Task details: Output the lines below exactly, please, from the first line until the line with "[![Backers on Open", counting both.

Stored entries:
+++

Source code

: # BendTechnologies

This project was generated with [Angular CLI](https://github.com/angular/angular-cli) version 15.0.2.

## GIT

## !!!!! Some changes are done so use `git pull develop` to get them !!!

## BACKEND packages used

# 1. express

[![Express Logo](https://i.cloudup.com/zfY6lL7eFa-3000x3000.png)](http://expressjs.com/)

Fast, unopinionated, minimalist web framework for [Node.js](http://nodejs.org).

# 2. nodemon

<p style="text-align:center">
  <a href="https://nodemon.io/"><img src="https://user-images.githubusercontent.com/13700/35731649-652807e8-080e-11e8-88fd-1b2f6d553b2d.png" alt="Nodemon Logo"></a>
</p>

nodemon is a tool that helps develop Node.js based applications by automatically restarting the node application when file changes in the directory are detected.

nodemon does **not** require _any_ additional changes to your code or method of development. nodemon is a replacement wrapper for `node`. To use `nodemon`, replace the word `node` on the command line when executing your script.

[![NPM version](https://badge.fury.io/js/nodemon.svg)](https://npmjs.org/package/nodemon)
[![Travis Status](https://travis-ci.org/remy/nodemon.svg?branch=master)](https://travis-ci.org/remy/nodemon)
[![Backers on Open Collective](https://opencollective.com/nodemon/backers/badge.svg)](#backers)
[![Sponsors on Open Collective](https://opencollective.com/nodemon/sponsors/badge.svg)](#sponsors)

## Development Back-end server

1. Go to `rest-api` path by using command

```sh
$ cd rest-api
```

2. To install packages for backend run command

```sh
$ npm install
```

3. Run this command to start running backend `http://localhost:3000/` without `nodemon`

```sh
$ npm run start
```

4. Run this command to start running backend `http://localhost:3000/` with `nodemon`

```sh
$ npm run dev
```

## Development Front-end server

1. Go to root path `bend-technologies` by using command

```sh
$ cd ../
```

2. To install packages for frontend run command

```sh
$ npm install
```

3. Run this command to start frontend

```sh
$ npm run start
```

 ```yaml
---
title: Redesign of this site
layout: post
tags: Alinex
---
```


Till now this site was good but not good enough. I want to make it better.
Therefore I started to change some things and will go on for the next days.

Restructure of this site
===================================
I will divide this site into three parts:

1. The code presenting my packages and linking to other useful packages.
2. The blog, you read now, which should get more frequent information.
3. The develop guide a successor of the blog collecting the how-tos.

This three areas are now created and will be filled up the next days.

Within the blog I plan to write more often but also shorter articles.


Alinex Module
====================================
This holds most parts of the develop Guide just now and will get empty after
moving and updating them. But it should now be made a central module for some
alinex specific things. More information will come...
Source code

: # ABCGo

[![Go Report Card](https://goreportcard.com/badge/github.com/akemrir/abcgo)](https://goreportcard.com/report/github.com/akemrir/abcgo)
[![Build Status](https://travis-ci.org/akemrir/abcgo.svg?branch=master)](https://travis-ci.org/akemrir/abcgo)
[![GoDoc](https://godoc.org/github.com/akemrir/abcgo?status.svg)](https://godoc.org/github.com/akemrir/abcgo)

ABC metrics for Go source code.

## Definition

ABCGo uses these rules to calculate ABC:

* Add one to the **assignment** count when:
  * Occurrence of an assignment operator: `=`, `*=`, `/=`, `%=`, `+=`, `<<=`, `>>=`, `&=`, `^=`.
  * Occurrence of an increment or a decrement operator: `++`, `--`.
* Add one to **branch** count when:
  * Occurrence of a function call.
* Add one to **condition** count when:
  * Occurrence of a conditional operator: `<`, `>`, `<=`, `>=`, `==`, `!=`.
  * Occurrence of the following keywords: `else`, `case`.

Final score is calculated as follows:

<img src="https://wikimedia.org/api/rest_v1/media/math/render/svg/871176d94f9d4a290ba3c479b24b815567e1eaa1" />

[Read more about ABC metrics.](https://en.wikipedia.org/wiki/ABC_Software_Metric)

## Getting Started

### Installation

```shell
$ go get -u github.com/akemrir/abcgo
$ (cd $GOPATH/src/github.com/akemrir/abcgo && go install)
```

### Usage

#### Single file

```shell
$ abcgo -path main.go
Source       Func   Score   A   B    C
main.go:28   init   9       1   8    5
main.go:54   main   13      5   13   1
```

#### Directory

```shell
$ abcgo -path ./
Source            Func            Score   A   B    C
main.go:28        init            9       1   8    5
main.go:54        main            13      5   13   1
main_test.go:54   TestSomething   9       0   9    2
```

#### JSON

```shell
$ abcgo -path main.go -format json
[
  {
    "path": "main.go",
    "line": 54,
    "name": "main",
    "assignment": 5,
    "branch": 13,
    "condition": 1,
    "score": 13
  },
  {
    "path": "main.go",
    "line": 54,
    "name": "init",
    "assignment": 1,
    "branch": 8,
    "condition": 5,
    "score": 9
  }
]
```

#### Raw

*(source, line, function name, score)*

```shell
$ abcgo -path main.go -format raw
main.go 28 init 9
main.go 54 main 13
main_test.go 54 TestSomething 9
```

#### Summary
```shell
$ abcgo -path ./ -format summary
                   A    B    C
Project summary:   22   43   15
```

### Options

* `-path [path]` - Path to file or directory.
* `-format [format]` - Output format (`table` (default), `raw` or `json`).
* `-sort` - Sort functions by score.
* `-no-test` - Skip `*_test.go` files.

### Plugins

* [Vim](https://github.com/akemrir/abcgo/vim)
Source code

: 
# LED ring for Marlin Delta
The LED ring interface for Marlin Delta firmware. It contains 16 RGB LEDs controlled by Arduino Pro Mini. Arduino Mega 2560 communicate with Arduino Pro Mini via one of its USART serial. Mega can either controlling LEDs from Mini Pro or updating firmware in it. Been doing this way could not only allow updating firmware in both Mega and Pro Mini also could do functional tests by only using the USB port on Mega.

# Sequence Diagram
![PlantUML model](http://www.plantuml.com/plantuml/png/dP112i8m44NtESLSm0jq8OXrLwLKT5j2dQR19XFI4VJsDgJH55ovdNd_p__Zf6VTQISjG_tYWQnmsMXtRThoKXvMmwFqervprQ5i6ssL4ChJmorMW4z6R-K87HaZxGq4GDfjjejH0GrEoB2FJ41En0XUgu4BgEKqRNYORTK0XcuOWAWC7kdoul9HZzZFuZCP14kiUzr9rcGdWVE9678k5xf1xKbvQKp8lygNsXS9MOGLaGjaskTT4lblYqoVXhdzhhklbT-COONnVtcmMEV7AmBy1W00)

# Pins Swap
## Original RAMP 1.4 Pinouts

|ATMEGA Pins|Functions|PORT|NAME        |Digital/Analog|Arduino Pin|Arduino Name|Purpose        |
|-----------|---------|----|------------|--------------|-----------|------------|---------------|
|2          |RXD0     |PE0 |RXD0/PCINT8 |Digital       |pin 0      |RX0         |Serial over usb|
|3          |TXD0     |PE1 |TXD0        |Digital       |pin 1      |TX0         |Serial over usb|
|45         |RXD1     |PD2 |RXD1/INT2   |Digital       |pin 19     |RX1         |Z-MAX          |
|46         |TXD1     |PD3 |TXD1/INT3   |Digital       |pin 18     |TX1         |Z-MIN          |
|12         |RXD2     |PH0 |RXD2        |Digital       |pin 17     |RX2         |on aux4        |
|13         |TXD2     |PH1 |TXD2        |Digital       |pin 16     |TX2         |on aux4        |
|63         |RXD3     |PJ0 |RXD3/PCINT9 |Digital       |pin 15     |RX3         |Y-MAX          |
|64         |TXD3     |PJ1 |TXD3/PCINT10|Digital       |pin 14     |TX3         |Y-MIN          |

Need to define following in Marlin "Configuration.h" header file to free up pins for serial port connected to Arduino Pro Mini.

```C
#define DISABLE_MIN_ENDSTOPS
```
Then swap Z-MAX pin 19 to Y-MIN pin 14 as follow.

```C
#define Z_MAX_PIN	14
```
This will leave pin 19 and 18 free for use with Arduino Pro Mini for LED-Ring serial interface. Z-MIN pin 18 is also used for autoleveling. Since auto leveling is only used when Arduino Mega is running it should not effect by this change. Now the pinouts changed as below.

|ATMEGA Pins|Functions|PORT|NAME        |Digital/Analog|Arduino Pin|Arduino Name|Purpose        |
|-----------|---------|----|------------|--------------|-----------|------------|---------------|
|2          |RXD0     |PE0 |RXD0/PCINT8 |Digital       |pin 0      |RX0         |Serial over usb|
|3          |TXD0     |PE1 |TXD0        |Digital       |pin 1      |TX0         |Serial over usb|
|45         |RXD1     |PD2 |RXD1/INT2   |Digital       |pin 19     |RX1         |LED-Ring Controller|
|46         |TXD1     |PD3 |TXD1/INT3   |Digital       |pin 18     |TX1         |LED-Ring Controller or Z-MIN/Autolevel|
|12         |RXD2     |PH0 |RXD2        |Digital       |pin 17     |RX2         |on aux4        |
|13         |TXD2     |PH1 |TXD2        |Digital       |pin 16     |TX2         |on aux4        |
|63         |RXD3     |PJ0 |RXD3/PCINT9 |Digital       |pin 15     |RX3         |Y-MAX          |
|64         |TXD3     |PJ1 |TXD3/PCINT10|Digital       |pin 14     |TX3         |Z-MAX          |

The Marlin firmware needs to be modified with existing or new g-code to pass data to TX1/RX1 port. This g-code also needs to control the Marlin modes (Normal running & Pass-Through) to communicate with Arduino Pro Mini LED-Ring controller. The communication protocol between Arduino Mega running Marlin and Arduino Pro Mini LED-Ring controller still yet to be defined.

+++

Task response:
Source code

: # BendTechnologies

This project was generated with [Angular CLI](https://github.com/angular/angular-cli) version 15.0.2.

## GIT

## !!!!! Some changes are done so use `git pull develop` to get them !!!

## BACKEND packages used

# 1. express

[![Express Logo](https://i.cloudup.com/zfY6lL7eFa-3000x3000.png)](http://expressjs.com/)

Fast, unopinionated, minimalist web framework for [Node.js](http://nodejs.org).

# 2. nodemon

<p style="text-align:center">
  <a href="https://nodemon.io/"><img src="https://user-images.githubusercontent.com/13700/35731649-652807e8-080e-11e8-88fd-1b2f6d553b2d.png" alt="Nodemon Logo"></a>
</p>

nodemon is a tool that helps develop Node.js based applications by automatically restarting the node application when file changes in the directory are detected.

nodemon does **not** require _any_ additional changes to your code or method of development. nodemon is a replacement wrapper for `node`. To use `nodemon`, replace the word `node` on the command line when executing your script.

[![NPM version](https://badge.fury.io/js/nodemon.svg)](https://npmjs.org/package/nodemon)
[![Travis Status](https://travis-ci.org/remy/nodemon.svg?branch=master)](https://travis-ci.org/remy/nodemon)
[![Backers on Open Collective](https://opencollective.com/nodemon/backers/badge.svg)](#backers)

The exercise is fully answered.